→ **TASK DIRECTIONS**
Search the records for "pool". Copy every line where it appears.

[Saved data entries]
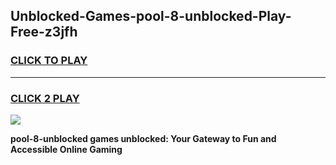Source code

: 
## Unblocked-Games-pool-8-unblocked-Play-Free-z3jfh
<h3>
<a href="https://premium76.site?title=pool-8-unblocked&ref=21A">CLICK TO PLAY</a></h3>
<hr>

<h3>
<a href="https://premium76.site?title=pool-8-unblocked&ref=21A">CLICK 2 PLAY</a>
  
</h3>

<a href="https://premium76.site?title=pool-8-unblocked&ref=21A"><img src="https://clearcache.store/games.png"></a>


**pool-8-unblocked games unblocked: Your Gateway to Fun and Accessible Online Gaming**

→ **TASK ANSWER**
## Unblocked-Games-pool-8-unblocked-Play-Free-z3jfh
<a href="https://premium76.site?title=pool-8-unblocked&ref=21A">CLICK TO PLAY</a></h3>
<a href="https://premium76.site?title=pool-8-unblocked&ref=21A">CLICK 2 PLAY</a>
<a href="https://premium76.site?title=pool-8-unblocked&ref=21A"><img src="https://clearcache.store/games.png"></a>
**pool-8-unblocked games unblocked: Your Gateway to Fun and Accessible Online Gaming**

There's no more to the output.